## TASK INSTRUCTIONS
Search the records for the string "Tools", and show each line where it appears.

## DATA FOR THE TASK
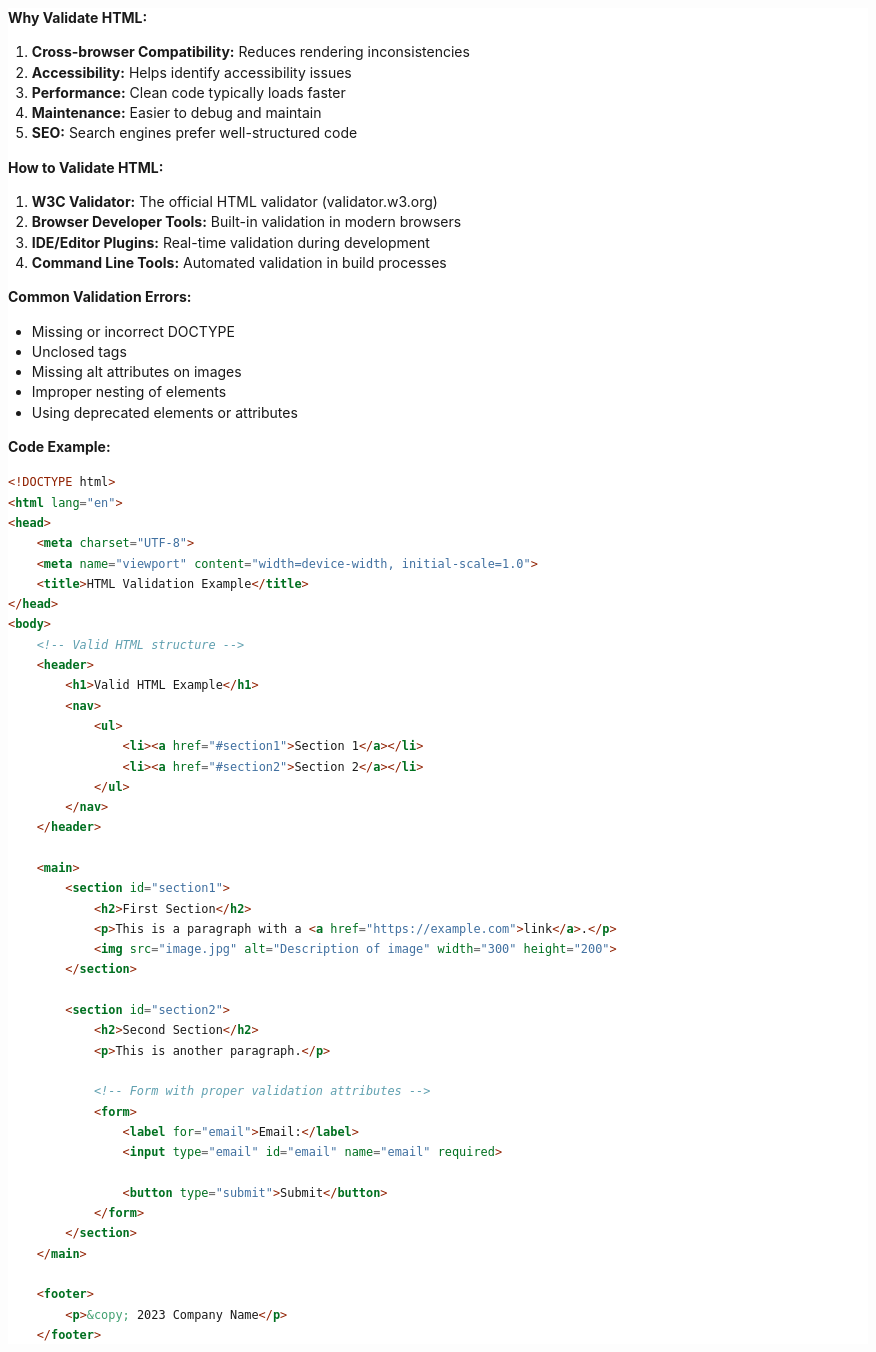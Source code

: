 **Why Validate HTML:**
1. **Cross-browser Compatibility:** Reduces rendering inconsistencies
2. **Accessibility:** Helps identify accessibility issues
3. **Performance:** Clean code typically loads faster
4. **Maintenance:** Easier to debug and maintain
5. **SEO:** Search engines prefer well-structured code

**How to Validate HTML:**
1. **W3C Validator:** The official HTML validator (validator.w3.org)
2. **Browser Developer Tools:** Built-in validation in modern browsers
3. **IDE/Editor Plugins:** Real-time validation during development
4. **Command Line Tools:** Automated validation in build processes

**Common Validation Errors:**
- Missing or incorrect DOCTYPE
- Unclosed tags
- Missing alt attributes on images
- Improper nesting of elements
- Using deprecated elements or attributes

**Code Example:**
```html
<!DOCTYPE html>
<html lang="en">
<head>
    <meta charset="UTF-8">
    <meta name="viewport" content="width=device-width, initial-scale=1.0">
    <title>HTML Validation Example</title>
</head>
<body>
    <!-- Valid HTML structure -->
    <header>
        <h1>Valid HTML Example</h1>
        <nav>
            <ul>
                <li><a href="#section1">Section 1</a></li>
                <li><a href="#section2">Section 2</a></li>
            </ul>
        </nav>
    </header>

    <main>
        <section id="section1">
            <h2>First Section</h2>
            <p>This is a paragraph with a <a href="https://example.com">link</a>.</p>
            <img src="image.jpg" alt="Description of image" width="300" height="200">
        </section>

        <section id="section2">
            <h2>Second Section</h2>
            <p>This is another paragraph.</p>
            
            <!-- Form with proper validation attributes -->
            <form>
                <label for="email">Email:</label>
                <input type="email" id="email" name="email" required>
                
                <button type="submit">Submit</button>
            </form>
        </section>
    </main>

    <footer>
        <p>&copy; 2023 Company Name</p>
    </footer>
```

## RESULT FOR THIS EXERCISE
2. **Browser Developer Tools:** Built-in validation in modern browsers
4. **Command Line Tools:** Automated validation in build processes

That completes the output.